> **What the task requires**:
Please repeat the records beneath this task exactly as they appear, but skip the images.

------------

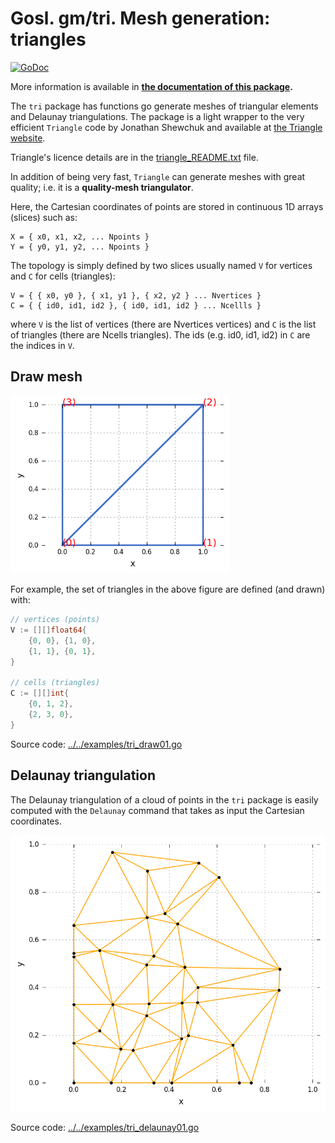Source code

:# Gosl. gm/tri. Mesh generation: triangles

[![GoDoc](https://godoc.org/github.com/cpmech/gosl/gm/tri?status.svg)](https://godoc.org/github.com/cpmech/gosl/gm/tri) 

More information is available in **[the documentation of this package](https://godoc.org/github.com/cpmech/gosl/gm/tri).**

The `tri` package has functions go generate meshes of triangular elements and Delaunay
triangulations. The package is a light wrapper to the very efficient `Triangle` code by Jonathan
Shewchuk and available at [the Triangle website](https://www.cs.cmu.edu/~quake/triangle.html).

Triangle's licence details are in the <a href="triangle_README.txt">triangle_README.txt</a> file.

In addition of being very fast, `Triangle` can generate meshes with great quality; i.e. it is a
**quality-mesh triangulator**.

Here, the Cartesian coordinates of points are stored in continuous 1D arrays (slices) such as:
```
X = { x0, x1, x2, ... Npoints }
Y = { y0, y1, y2, ... Npoints }
```

The topology is simply defined by two slices usually named `V` for vertices and `C` for cells
(triangles):
```
V = { { x0, y0 }, { x1, y1 }, { x2, y2 } ... Nvertices }
C = { { id0, id1, id2 }, { id0, id1, id2 } ... Ncellls }
```
where `V` is the list of vertices (there are Nvertices vertices) and `C` is the list of triangles
(there are Ncells triangles). The ids (e.g. id0, id1, id2) in `C` are the indices in `V`.



## Draw mesh

<div id="container">
<p><img src="../../examples/figs/tri_draw01.png" width="350"></p>
</div>

For example, the set of triangles in the above figure are defined (and drawn) with:

```go
// vertices (points)
V := [][]float64{
    {0, 0}, {1, 0},
    {1, 1}, {0, 1},
}

// cells (triangles)
C := [][]int{
    {0, 1, 2},
    {2, 3, 0},
}
```

Source code: <a href="../../examples/tri_draw01.go">../../examples/tri_draw01.go</a>



## Delaunay triangulation

The Delaunay triangulation of a cloud of points in the `tri` package is easily computed with the
`Delaunay` command that takes as input the Cartesian coordinates.

<div id="container">
<p><img src="../../examples/figs/tri_delaunay01.png"></p>
</div>

Source code: <a href="../../examples/tri_delaunay01.go">../../examples/tri_delaunay01.go</a>
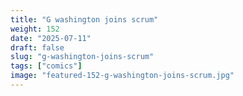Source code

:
 ```yaml
---
title: "G washington joins scrum"
weight: 152
date: "2025-07-11"
draft: false
slug: "g-washington-joins-scrum"
tags: ["comics"]
image: "featured-152-g-washington-joins-scrum.jpg"
---
```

------------

> **Solution for this task**:
Source code

:# Gosl. gm/tri. Mesh generation: triangles

[![GoDoc](https://godoc.org/github.com/cpmech/gosl/gm/tri?status.svg)](https://godoc.org/github.com/cpmech/gosl/gm/tri) 

More information is available in **[the documentation of this package](https://godoc.org/github.com/cpmech/gosl/gm/tri).**

The `tri` package has functions go generate meshes of triangular elements and Delaunay
triangulations. The package is a light wrapper to the very efficient `Triangle` code by Jonathan
Shewchuk and available at [the Triangle website](https://www.cs.cmu.edu/~quake/triangle.html).

Triangle's licence details are in the <a href="triangle_README.txt">triangle_README.txt</a> file.

In addition of being very fast, `Triangle` can generate meshes with great quality; i.e. it is a
**quality-mesh triangulator**.

Here, the Cartesian coordinates of points are stored in continuous 1D arrays (slices) such as:
```
X = { x0, x1, x2, ... Npoints }
Y = { y0, y1, y2, ... Npoints }
```

The topology is simply defined by two slices usually named `V` for vertices and `C` for cells
(triangles):
```
V = { { x0, y0 }, { x1, y1 }, { x2, y2 } ... Nvertices }
C = { { id0, id1, id2 }, { id0, id1, id2 } ... Ncellls }
```
where `V` is the list of vertices (there are Nvertices vertices) and `C` is the list of triangles
(there are Ncells triangles). The ids (e.g. id0, id1, id2) in `C` are the indices in `V`.



## Draw mesh

<div id="container">
<p><img src="../../examples/figs/tri_draw01.png" width="350"></p>
</div>

For example, the set of triangles in the above figure are defined (and drawn) with:

```go
// vertices (points)
V := [][]float64{
    {0, 0}, {1, 0},
    {1, 1}, {0, 1},
}

// cells (triangles)
C := [][]int{
    {0, 1, 2},
    {2, 3, 0},
}
```

Source code: <a href="../../examples/tri_draw01.go">../../examples/tri_draw01.go</a>



## Delaunay triangulation

The Delaunay triangulation of a cloud of points in the `tri` package is easily computed with the
`Delaunay` command that takes as input the Cartesian coordinates.

<div id="container">
<p><img src="../../examples/figs/tri_delaunay01.png"></p>
</div>

Source code: <a href="../../examples/tri_delaunay01.go">../../examples/tri_delaunay01.go</a>
Source code

:
 ```yaml
---
title: "G washington joins scrum"
weight: 152
date: "2025-07-11"
draft: false
slug: "g-washington-joins-scrum"
tags: ["comics"]
image: "featured-152-g-washington-joins-scrum.jpg"
---
```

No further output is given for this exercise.